June 17, 2019 11:42 am Published by

Insurer Aviva has revealed some of the most unusual cases it saw last year – including a hapless burglar who managed to get himself locked in the homeowner’s shed

A badly-behaved monkey, a bungling burglar trapped in a shed and an amorous horse which mistook a customer’s car for a potential mate prompted some of the most unusual claims for damage to property which insurance giant Aviva dealt with last year.

The UK’s biggest insurer said it accepted 96% of the claims it received in 2018, amounting to 991,700 commercial and personal claims collectively worth more than £3.8 billion.

It said some of the most unusual cases it paid out on last year included arranging for the bodywork of a car to be repaired after a horse mistook it for another horse and proceeded to make amorous advances.

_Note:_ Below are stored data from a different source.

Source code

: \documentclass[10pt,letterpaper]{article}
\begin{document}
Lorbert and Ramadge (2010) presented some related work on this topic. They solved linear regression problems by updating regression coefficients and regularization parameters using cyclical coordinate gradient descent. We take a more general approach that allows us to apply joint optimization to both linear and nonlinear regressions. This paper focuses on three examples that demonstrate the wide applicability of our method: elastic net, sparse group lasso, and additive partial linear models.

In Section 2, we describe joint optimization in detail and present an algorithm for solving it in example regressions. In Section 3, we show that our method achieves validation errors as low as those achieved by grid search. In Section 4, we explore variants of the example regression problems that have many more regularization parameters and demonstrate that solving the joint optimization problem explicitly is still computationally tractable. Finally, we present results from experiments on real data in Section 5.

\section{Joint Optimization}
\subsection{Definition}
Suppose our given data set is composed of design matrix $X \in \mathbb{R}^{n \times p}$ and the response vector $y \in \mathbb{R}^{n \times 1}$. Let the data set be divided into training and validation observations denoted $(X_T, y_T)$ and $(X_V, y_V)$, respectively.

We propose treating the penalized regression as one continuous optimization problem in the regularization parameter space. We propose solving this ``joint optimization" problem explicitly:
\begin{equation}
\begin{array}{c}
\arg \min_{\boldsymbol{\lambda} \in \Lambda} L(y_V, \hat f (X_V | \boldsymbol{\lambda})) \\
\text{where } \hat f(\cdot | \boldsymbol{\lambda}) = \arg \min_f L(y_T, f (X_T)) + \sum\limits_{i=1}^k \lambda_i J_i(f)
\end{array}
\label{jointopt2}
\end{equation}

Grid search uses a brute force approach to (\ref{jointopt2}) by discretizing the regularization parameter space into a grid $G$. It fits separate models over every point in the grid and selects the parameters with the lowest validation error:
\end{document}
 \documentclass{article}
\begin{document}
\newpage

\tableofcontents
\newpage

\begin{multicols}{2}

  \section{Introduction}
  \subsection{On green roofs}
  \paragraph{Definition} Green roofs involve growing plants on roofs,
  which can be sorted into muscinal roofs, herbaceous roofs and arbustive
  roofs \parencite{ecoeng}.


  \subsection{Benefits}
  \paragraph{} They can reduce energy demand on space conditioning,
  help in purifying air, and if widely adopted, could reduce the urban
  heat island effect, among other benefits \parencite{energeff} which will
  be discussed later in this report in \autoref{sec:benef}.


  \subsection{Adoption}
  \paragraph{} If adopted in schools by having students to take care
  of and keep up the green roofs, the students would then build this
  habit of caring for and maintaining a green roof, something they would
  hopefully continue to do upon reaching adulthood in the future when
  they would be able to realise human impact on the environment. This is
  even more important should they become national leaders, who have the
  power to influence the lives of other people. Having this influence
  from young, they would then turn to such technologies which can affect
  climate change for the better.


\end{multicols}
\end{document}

The insurer also replaced a customer’s mobile phone after a monkey snatched a customer’s bag during a holiday and smashed the phone after rifling through the person’s belongings.

Another successful claim involved a customer needing medical assistance after being bitten by a gorilla during a trek to see the animals in their natural habitat.

And in another case, Aviva paid out a claim for damage after a hapless burglar tried to hide in someone’s shed but accidentally locked himself in, making it easier for the police to apprehend him.

Aviva said it also accepted around 3,000 weather-related motor claims in the first half of 2018, mainly due to the adverse conditions from the Beast from the East. It was advised there were also around 7,000 home insurance claims due to storm, flood and freezing conditions in the first half of 2018.

It also said a combination of dry weather and high temperatures resulted in an increase in the number of road traffic accidents reported to it over the summer of 2018. Factors such as sun glare and an increase in the number of cars on the road were thought to be contributing factors.

It said the reasons for some claims being logged but declined are common across the industry and include the value not meeting the policy excess (the first part of the claim that the customer pays), a pre-existing health condition or lifestyle choice not being declared when the policy was taken out, and claims falling outside the terms of the policy, such as for damage which is normal wear and tear.